LULU: And after high school, he got a job with the forest service trying to fight this fungus.. called blister rust.
NATALIE: which is a fungus that is really hard for trees to survive.
LULU: So you're saying he loved them so much his actual job was to protect them from getting sick?
NATALIE: Yeah. And so every summer after that, he would go and fight fires. What he became is called a smoke jumper,
LULU: A ssssmoke jumper? That sounds a little scary.
NATALIE: It's pretty dangerous. So they're jumping out of planes, with a parachute, basically into the fire
LULU: Wow are they wearing like fireman gear? Like the jacket?
NATALIE: It's actually kind of similar to like an astronaut suit.
LULU: Hm!
LULU: And at some point as he’s floating thru space he wonders what it would be like… to float thru space. Higher space.
STUDIO LULU: OUTERSPACE
STUDIO LULU: So first, he learns how to fly a plane,
NATALIE: Yes
STUDIO LULU : then becomes an astronaut.
NATALIE: He just kind of went up higher in the sky (laughter)
STUDIO LULU: And one day, NASA tells him
STUDIO LULU: He’s going to the moon on the next mission.
NATALIE: Apollo 14.
STUDIO LULU: And his job?
NATALIE: He's going to be the pilot.
LULU: Whoa. He's flying the spaceship?
NATALIE: Yes.
LULU: Wow. Go smokey!
NATALIE: it's a big job.
LULU: So the year is 1971
LULU: the spacecraft is all loaded up with gear and fuel. And each astronaut gets to bring with them one little bag.
NATALIE: It's not big. It's like um, um, almost like a pocket size.

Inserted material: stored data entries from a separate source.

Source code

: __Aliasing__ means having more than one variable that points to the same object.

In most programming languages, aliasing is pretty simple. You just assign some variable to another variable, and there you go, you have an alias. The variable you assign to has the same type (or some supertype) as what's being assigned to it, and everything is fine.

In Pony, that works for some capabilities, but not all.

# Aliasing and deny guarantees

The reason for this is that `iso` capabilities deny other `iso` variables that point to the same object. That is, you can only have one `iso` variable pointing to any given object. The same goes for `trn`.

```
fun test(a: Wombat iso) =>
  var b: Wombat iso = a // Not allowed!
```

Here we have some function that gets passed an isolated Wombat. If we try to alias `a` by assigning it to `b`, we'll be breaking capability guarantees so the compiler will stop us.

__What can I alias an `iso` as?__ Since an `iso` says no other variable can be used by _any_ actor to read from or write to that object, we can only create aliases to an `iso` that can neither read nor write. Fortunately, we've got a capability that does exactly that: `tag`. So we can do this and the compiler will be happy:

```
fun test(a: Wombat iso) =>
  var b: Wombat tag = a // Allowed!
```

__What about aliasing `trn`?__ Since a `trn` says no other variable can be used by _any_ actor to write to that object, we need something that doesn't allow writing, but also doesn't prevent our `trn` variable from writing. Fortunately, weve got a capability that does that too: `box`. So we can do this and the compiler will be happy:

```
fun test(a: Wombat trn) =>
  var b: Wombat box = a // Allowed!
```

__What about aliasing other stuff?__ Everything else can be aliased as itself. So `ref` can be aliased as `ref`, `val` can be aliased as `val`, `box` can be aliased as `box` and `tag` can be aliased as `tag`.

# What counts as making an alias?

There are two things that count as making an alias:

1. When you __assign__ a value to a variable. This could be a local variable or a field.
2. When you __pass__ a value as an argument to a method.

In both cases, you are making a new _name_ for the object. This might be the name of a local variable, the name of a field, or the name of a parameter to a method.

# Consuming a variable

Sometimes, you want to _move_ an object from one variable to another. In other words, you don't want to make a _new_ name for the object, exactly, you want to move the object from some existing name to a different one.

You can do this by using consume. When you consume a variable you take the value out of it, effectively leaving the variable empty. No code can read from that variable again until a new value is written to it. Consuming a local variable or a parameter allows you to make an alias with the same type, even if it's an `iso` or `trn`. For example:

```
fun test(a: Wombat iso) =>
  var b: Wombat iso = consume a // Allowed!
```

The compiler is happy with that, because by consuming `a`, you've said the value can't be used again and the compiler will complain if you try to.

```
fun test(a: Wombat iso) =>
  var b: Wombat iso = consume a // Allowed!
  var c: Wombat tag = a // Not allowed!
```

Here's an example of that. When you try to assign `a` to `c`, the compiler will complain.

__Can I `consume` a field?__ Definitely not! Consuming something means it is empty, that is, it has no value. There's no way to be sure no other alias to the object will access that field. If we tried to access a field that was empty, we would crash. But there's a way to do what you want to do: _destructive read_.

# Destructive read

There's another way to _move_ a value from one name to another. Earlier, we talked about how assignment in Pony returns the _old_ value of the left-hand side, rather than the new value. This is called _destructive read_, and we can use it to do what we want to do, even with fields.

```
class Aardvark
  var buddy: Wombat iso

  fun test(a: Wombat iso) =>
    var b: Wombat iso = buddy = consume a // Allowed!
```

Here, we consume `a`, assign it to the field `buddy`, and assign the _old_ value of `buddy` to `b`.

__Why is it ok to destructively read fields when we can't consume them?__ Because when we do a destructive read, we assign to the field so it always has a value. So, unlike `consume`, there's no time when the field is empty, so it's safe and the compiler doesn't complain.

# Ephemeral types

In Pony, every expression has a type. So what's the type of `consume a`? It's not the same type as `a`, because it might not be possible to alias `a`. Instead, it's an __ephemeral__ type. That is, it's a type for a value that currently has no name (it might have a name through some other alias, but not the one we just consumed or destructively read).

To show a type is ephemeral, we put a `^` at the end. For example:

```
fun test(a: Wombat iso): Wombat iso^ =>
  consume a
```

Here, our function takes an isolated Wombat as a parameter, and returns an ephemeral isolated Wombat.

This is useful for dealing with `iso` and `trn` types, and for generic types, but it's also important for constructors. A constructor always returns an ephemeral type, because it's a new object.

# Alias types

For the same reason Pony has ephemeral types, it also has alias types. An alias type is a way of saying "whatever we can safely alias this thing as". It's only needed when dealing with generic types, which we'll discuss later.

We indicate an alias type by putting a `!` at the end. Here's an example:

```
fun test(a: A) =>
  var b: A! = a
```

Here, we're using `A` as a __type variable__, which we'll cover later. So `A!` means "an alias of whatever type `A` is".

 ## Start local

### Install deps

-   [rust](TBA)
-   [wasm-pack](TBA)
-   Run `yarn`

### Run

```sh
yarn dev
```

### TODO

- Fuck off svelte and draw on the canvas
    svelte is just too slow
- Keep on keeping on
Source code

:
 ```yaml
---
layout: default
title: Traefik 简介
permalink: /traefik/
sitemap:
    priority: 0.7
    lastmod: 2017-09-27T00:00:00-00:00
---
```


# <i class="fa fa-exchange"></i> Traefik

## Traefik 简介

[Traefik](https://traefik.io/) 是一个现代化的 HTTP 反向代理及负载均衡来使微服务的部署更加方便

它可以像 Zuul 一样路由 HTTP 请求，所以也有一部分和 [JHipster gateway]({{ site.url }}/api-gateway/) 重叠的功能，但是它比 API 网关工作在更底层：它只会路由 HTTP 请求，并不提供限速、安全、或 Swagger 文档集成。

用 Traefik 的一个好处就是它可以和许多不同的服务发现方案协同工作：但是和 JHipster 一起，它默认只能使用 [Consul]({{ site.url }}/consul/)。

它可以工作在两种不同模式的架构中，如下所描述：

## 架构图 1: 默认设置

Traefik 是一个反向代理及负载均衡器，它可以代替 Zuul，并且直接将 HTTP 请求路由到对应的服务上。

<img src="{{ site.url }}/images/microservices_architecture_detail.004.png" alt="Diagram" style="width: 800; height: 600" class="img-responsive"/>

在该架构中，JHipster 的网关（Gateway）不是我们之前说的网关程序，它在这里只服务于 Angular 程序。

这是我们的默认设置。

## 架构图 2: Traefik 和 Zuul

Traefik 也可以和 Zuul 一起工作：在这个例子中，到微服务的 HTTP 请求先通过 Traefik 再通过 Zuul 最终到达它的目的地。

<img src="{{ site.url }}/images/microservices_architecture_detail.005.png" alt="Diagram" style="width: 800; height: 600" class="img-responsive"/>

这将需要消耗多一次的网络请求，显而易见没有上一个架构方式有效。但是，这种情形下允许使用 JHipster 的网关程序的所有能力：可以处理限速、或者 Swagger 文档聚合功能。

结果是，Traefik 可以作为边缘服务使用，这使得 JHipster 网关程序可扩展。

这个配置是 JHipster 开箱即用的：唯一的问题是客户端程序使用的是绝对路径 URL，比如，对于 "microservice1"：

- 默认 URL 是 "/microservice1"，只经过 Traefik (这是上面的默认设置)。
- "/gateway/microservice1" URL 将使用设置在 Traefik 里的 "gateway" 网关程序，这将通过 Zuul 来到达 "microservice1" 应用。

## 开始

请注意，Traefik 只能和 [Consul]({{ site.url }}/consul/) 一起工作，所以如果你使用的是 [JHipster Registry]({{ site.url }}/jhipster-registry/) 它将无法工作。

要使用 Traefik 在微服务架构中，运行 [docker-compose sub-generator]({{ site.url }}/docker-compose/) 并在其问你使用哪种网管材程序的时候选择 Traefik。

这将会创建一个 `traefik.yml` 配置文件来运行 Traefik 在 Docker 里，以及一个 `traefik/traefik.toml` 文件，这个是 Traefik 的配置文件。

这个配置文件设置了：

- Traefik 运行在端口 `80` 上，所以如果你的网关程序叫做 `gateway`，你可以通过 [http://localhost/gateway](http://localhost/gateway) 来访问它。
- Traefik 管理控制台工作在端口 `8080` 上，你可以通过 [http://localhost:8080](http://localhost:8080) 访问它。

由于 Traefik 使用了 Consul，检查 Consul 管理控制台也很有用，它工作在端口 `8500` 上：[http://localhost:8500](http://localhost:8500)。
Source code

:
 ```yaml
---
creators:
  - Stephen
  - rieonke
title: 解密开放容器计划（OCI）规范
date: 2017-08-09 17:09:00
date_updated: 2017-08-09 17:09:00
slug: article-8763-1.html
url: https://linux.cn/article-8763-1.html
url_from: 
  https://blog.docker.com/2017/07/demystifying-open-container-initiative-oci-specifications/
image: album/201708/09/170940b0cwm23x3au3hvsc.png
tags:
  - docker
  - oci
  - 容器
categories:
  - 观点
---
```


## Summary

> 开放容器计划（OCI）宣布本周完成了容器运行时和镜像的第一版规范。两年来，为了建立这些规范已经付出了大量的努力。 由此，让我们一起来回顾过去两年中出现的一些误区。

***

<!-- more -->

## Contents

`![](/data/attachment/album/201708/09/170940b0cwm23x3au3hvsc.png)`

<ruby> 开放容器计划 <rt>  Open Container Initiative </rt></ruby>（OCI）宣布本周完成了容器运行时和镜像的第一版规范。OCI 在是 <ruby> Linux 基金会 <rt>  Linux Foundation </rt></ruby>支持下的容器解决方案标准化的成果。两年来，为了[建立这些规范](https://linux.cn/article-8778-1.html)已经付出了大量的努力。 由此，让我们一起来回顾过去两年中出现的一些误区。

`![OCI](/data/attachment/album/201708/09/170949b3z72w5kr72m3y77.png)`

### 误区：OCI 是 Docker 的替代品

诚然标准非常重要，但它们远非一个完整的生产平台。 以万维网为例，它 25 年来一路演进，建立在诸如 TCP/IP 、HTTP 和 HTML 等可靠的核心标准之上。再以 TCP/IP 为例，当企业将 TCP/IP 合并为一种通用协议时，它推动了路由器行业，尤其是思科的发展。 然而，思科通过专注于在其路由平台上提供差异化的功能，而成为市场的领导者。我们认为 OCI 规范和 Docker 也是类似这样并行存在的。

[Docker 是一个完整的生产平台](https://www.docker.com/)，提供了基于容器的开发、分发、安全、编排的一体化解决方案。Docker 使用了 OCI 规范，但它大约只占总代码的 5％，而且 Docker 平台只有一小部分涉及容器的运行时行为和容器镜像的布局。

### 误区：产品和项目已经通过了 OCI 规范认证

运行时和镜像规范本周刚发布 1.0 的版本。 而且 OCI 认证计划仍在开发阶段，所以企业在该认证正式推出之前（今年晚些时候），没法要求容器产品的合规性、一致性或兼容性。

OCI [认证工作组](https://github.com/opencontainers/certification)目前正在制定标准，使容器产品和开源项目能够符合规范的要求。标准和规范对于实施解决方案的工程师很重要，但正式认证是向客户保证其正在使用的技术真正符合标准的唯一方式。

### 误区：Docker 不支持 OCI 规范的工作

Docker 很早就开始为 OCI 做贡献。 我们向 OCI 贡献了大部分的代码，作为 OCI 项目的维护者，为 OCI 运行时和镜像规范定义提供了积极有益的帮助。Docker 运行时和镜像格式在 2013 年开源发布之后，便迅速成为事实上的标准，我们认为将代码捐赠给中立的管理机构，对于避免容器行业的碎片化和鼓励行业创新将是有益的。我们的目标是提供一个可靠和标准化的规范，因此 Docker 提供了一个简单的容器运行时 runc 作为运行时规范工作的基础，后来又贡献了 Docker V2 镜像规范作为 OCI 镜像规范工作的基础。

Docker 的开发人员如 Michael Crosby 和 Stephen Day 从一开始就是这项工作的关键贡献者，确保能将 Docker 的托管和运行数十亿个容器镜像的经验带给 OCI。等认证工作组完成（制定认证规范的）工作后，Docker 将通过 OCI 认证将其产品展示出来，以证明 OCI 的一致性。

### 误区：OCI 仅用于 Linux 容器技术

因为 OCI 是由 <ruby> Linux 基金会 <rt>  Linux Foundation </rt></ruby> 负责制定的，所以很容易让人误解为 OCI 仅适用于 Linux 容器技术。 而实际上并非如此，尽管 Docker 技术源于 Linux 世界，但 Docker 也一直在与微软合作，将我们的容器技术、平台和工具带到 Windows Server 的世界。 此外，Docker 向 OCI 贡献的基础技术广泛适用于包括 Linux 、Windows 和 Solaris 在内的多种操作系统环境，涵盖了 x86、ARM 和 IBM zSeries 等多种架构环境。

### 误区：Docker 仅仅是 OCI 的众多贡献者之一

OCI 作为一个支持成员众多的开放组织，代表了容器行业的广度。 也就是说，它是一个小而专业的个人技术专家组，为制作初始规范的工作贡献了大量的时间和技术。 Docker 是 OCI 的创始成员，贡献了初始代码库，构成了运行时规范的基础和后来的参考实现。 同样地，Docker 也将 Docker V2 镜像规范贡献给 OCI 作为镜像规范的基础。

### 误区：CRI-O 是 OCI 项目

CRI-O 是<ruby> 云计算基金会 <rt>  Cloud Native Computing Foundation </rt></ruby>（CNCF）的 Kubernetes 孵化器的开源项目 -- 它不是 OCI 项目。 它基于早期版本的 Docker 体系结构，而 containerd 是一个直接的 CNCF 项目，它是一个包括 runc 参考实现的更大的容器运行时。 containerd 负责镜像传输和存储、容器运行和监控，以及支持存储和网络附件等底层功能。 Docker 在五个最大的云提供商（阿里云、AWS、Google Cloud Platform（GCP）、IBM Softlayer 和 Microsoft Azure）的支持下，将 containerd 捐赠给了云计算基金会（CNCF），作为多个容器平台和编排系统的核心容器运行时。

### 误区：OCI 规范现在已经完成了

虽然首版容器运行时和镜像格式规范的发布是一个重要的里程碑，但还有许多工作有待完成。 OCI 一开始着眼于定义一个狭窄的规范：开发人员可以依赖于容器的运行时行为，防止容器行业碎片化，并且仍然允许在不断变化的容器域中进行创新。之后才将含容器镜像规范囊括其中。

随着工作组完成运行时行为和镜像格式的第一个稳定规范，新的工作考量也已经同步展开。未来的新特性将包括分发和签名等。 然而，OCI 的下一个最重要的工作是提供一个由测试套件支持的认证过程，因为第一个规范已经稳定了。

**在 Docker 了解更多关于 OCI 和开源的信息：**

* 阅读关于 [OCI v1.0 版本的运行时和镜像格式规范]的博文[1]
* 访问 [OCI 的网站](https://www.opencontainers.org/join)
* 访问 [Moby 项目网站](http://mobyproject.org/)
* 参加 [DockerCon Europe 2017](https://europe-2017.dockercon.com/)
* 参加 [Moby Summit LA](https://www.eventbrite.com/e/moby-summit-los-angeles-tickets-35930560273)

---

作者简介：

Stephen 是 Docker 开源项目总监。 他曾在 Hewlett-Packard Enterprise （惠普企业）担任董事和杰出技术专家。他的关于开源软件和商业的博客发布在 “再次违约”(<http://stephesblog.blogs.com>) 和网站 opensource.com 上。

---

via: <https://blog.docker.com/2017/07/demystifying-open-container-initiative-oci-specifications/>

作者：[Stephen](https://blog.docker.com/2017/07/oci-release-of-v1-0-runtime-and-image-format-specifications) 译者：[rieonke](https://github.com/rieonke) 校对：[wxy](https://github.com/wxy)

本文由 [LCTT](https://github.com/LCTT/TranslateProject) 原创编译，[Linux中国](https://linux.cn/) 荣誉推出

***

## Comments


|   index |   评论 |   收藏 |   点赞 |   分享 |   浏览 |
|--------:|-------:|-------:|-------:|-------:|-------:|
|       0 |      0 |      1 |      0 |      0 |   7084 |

STUDIO LULU: it’s made of a special type of glass.
NATALIE: it basically won't melt until it’s hotter than 1200 degrees Fahrenheit
LULU: Whoa. That's like a furnace.
NATALIE: Very fireproof.
LULU: And what can they put in there is it like their license and toothbrush?
NATALIE: Yeah, so- so astronauts actually just get to,
bring whatever is meaningful to them.
LULU: Awh. What would you bring?
NATALIE: Oh (laughs). So I have a daughter that's two. She drew a train. And yeah, I would probably bring that.
LULU: Hmmm. What did Smokey bring?
NATALIE: So out of everything that he could have thought to take on Earth… He chose to take tree seeds.
LULU: Back to his love of trees. He can't shake it!
NATALIE: Yeah.
LULU: He brought a big handful of five types of seeds.
NATALIE: sweet gum.
LULU: leafy trees from the east coast of the US.
NATALLIE: loblolly pine. they're from the South.
LULU: Loblolly loblolly loblolly -that is a fun word
NATALIE: We have the redwood tree.
LULU: UGH. big old pine treesyou can't even hug it so wide.
NATALIE: Then we have the sycamore.
LULU: super tall leafy ones, lots of them in the middle of the country.
NATALIE: Yes. The last one is the Douglas fir.
LULU: Oh, it's like a- Christmas trees are often like douglas firs, right?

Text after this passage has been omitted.